It’s precisely because they are educated that college students protest the likes of Coulter, Yiannopoulos and Spencer. In varying degrees, all three could be characterized as white supremacists. And that’s what the violence is about. The debate on white supremacy was not tabled, to be revisited at regular intervals. It’s a deadly ideology that’s been thoroughly discredited by both science and basic humanity. The rest of America is not obligated to help white supremacy crawl out from under its rock.

Coulter and the alt-right haven’t had their right to free speech infringed. These people speak all the time. CNN is airing a special with Richard Spencer and Coulter regularly appears on FOX News. Yiannopoulos has more than 2.1 million followers on Facebook and was the mascot of Breitbart.

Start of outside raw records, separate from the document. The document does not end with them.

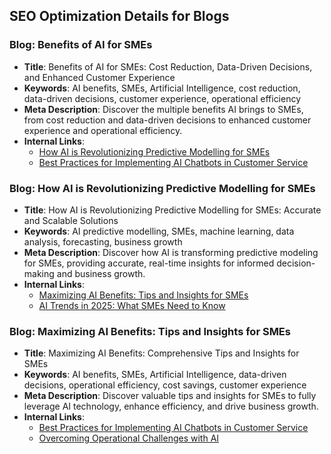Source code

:## SEO Optimization Details for Blogs

### Blog: Benefits of AI for SMEs
- **Title**: Benefits of AI for SMEs: Cost Reduction, Data-Driven Decisions, and Enhanced Customer Experience
- **Keywords**: AI benefits, SMEs, Artificial Intelligence, cost reduction, data-driven decisions, customer experience, operational efficiency
- **Meta Description**: Discover the multiple benefits AI brings to SMEs, from cost reduction and data-driven decisions to enhanced customer experience and operational efficiency.
- **Internal Links**: 
    - [How AI is Revolutionizing Predictive Modelling for SMEs](how_ai_is_revolutionizing_predictive_modelling_for_smes.md)
    - [Best Practices for Implementing AI Chatbots in Customer Service](best_practices_for_implementing_ai_chatbots_in_customer_service.md)

### Blog: How AI is Revolutionizing Predictive Modelling for SMEs
- **Title**: How AI is Revolutionizing Predictive Modelling for SMEs: Accurate and Scalable Solutions
- **Keywords**: AI predictive modelling, SMEs, machine learning, data analysis, forecasting, business growth
- **Meta Description**: Discover how AI is transforming predictive modeling for SMEs, providing accurate, real-time insights for informed decision-making and business growth.
- **Internal Links**: 
    - [Maximizing AI Benefits: Tips and Insights for SMEs](maximizing_ai_benefits_tips_and_insights_for_smes.md)
    - [AI Trends in 2025: What SMEs Need to Know](ai_trends_in_2025_what_smes_need_to_know.md)

### Blog: Maximizing AI Benefits: Tips and Insights for SMEs
- **Title**: Maximizing AI Benefits: Comprehensive Tips and Insights for SMEs
- **Keywords**: AI benefits, SMEs, Artificial Intelligence, data-driven decisions, operational efficiency, cost savings, customer experience
- **Meta Description**: Discover valuable tips and insights for SMEs to fully leverage AI technology, enhance efficiency, and drive business growth.
- **Internal Links**: 
    - [Best Practices for Implementing AI Chatbots in Customer Service](best_practices_for_implementing_ai_chatbots_in_customer_service.md)
    - [Overcoming Operational Challenges with AI](overcoming_operational_challenges_with_ai.md)
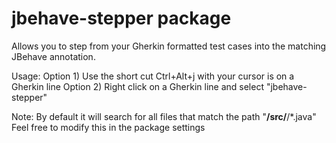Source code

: # jbehave-stepper package

Allows you to step from your Gherkin formatted test cases into the matching JBehave annotation.

Usage:
Option 1) Use the short cut Ctrl+Alt+j with your cursor is on a Gherkin line
Option 2) Right click on a Gherkin line and select "jbehave-stepper"

Note:
By default it will search for all files that match the path "**/src/**/*.java"
Feel free to modify this in the package settings
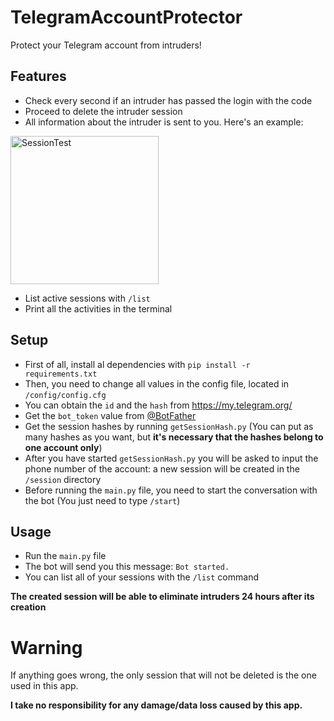 # TelegramAccountProtector
Protect your Telegram account from intruders!

## Features
- Check every second if an intruder has passed the login with the code
- Proceed to delete the intruder session
- All information about the intruder is sent to you. Here's an example:
 <img width="237" alt="SessionTest" src="https://user-images.githubusercontent.com/107145304/173835512-13db8975-dcd6-47c3-b3e4-e9e1a94727c9.png">

- List active sessions with `/list`
- Print all the activities in the terminal

## Setup
 - First of all, install al dependencies with `pip install -r requirements.txt`
 - Then, you need to change all values in the config file, located in `/config/config.cfg`
 - You can obtain the `id` and the `hash` from https://my.telegram.org/
 - Get the `bot_token` value from [@BotFather](https://t.me/BotFather "@BotFather")
 - Get the session hashes by running `getSessionHash.py` (You can put as many hashes as you want, but **it's necessary that the hashes belong to one account only**)
 - After you have started `getSessionHash.py` you will be asked to input the phone number of the account: a new session will be created in the `/session` directory
 - Before running the `main.py` file, you need to start the conversation with the bot (You just need to type `/start`)

## Usage
- Run the `main.py` file
- The bot will send you this message: `Bot started.`
- You can list all of your sessions with the `/list` command

**The created session will be able to eliminate intruders 24 hours after its creation**

# Warning
If anything goes wrong, the only session that will not be deleted is the one used in this app.

**I take no responsibility for any damage/data loss caused by this app.**

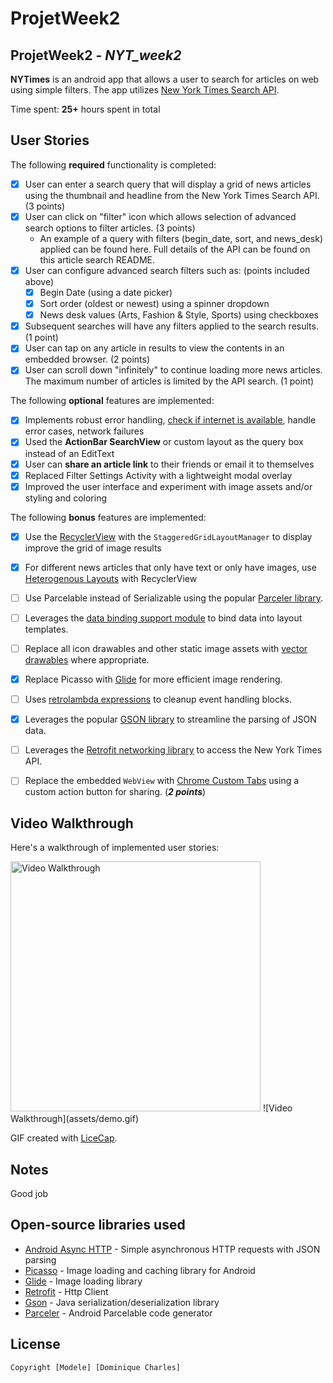 # ProjetWeek2
## ProjetWeek2 - *NYT_week2*

**NYTimes** is an android app that allows a user to search for articles on web using simple filters. The app utilizes [New York Times Search API](http://developer.nytimes.com/docs/read/article_search_api_v2).

Time spent: **25+** hours spent in total

## User Stories

The following **required** functionality is completed:

* [x] User can enter a search query that will display a grid of news articles using the thumbnail and headline from the New York Times Search API. (3 points)
* [x] User can click on "filter" icon which allows selection of advanced search options to filter articles. (3 points)
  * An example of a query with filters (begin_date, sort, and news_desk) applied can be found here. Full details of the API can be found on this article search README.
* [x] User can configure advanced search filters such as: (points included above)
  * [x] Begin Date (using a date picker)
  * [x] Sort order (oldest or newest) using a spinner dropdown
  * [x] News desk values (Arts, Fashion & Style, Sports) using checkboxes
* [x] Subsequent searches will have any filters applied to the search results. (1 point)
* [x] User can tap on any article in results to view the contents in an embedded browser. (2 points)
* [x] User can scroll down "infinitely" to continue loading more news articles. The maximum number of articles is limited by the API search. (1 point)

The following **optional** features are implemented:

* [x] Implements robust error handling, [check if internet is available](http://guides.codepath.com/android/Sending-and-Managing-Network-Requests#checking-for-network-connectivity), handle error cases, network failures
* [x] Used the **ActionBar SearchView** or custom layout as the query box instead of an EditText
* [x] User can **share an article link** to their friends or email it to themselves
* [x] Replaced Filter Settings Activity with a lightweight modal overlay
* [x] Improved the user interface and experiment with image assets and/or styling and coloring

The following **bonus** features are implemented:

* [x] Use the [RecyclerView](http://guides.codepath.com/android/Using-the-RecyclerView) with the `StaggeredGridLayoutManager` to display improve the grid of image results
* [x] For different news articles that only have text or only have images, use [Heterogenous Layouts](http://guides.codepath.com/android/Heterogenous-Layouts-inside-RecyclerView) with RecyclerView
* [ ] Use Parcelable instead of Serializable using the popular [Parceler library](http://guides.codepath.com/android/Using-Parceler).
* [ ] Leverages the [data binding support module](http://guides.codepath.com/android/Applying-Data-Binding-for-Views) to bind data into layout templates.
* [ ] Replace all icon drawables and other static image assets with [vector drawables](http://guides.codepath.com/android/Drawables#vector-drawables) where appropriate.
* [x] Replace Picasso with [Glide](http://inthecheesefactory.com/blog/get-to-know-glide-recommended-by-google/en) for more efficient image rendering.
* [ ] Uses [retrolambda expressions](http://guides.codepath.com/android/Lambda-Expressions) to cleanup event handling blocks.
* [x] Leverages the popular [GSON library](http://guides.codepath.com/android/Using-Android-Async-Http-Client#decoding-with-gson-library) to streamline the parsing of JSON data.
* [ ] Leverages the [Retrofit networking library](http://guides.codepath.com/android/Consuming-APIs-with-Retrofit) to access the New York Times API.
* [ ] Replace the embedded `WebView` with [Chrome Custom Tabs](http://guides.codepath.com/android/Chrome-Custom-Tabs) using a custom action button for sharing. (_**2 points**_)



## Video Walkthrough

Here's a walkthrough of implemented user stories:

<img src='http://imgur.com/6QSGT15.gif' title='Video Walkthrough' width='400' alt='Video Walkthrough' />
![Video Walkthrough](assets/demo.gif)

GIF created with [LiceCap](http://www.cockos.com/licecap/).

## Notes

Good job

## Open-source libraries used

- [Android Async HTTP](https://github.com/loopj/android-async-http) - Simple asynchronous HTTP requests with JSON parsing
- [Picasso](http://square.github.io/picasso/) - Image loading and caching library for Android
- [Glide](https://github.com/bumptech/glide) - Image loading library
- [Retrofit](https://github.com/square/retrofit) - Http Client
- [Gson](https://github.com/google/gson) - Java serialization/deserialization library
- [Parceler](https://parceler.org/) - Android Parcelable code generator

## License

    Copyright [Modele] [Dominique Charles]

A Simon & Schuster book deal fell through and his position at Breitbart was terminated over his impassioned defense of pedophilia, not because leftists protested his campy reinvention of fascism.

What’s at issue with these speakers is their right to a platform. That’s separate from freedom of speech. Coulter may not have gotten to speak at UC Berkeley, but neither did hundreds of millions of other Americans. The First Amendment guarantees the right to say what you want, so long as it isn’t a threat or an incitement of panic. It doesn’t guarantee the right to be heard.

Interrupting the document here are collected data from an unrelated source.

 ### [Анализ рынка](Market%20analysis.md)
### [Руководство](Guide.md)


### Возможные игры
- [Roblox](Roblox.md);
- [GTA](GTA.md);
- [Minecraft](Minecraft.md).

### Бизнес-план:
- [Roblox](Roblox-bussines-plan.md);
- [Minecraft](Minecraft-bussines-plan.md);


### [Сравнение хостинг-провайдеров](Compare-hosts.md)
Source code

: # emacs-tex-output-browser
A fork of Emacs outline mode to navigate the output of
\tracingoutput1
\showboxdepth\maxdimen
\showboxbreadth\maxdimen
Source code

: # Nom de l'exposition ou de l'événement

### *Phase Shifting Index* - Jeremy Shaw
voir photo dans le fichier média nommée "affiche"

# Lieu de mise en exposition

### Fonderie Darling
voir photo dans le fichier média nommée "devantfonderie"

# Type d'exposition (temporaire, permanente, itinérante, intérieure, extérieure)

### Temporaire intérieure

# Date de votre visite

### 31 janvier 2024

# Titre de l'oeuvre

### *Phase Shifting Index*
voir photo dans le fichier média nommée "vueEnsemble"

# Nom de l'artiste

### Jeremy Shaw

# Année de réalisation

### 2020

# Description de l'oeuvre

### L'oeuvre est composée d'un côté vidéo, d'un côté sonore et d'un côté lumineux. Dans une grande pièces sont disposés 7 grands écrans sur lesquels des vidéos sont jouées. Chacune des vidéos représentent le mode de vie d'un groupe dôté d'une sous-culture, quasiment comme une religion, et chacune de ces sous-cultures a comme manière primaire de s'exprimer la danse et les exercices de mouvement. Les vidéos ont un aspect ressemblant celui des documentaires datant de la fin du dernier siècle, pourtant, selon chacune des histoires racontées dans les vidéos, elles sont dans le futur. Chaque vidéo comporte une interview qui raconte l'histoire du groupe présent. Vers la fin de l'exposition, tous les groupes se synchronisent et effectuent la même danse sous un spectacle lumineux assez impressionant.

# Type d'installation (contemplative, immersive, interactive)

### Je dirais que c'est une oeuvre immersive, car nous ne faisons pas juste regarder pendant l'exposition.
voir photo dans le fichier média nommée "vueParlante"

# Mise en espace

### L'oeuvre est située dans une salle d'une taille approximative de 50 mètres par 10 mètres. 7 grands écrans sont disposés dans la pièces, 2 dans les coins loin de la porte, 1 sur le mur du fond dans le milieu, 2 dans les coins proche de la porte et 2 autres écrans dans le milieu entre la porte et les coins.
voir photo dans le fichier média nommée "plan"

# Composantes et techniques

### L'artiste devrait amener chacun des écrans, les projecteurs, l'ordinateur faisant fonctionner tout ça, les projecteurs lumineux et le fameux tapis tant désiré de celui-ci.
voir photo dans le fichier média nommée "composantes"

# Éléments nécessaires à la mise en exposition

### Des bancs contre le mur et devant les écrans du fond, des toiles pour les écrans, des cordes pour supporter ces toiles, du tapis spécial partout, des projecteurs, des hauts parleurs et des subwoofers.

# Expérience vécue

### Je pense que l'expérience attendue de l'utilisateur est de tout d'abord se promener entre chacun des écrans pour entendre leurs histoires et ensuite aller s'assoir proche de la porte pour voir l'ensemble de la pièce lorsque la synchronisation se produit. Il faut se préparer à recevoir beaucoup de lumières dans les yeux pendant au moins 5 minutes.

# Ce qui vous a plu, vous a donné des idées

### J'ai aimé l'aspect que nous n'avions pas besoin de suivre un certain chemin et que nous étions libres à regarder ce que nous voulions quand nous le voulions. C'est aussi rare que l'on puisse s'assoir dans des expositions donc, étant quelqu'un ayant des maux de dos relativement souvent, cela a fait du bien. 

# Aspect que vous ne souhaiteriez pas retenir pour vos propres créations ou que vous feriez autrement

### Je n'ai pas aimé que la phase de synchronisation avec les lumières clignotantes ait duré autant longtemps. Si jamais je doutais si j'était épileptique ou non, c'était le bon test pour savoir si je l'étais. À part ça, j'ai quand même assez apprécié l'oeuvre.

Some argue that the alt-right’s speech is threatening. Spencer, the most explicitly racist of the three, calls for “peaceful ethnic cleansing” and is essentially a neo-Nazi. The common goal of Spencer, Coulter and Yiannopoulos is to justify systematic oppression. First they argue that white men are oppressed, then they demand black and brown people return something — like America, say — to white people. They provide an intellectual framework that dehumanizes and, in more deranged minds, inspires violence against immigrants and people of color.

It’s for this reason that antifa are prepared to use violence to deny them a platform. But the violence doesn’t all come from the left, nor does it originate there. For some on the alt-right, protests like those at Berkeley are exciting precisely because they represent an opportunity to instigate street-level clashes with leftists.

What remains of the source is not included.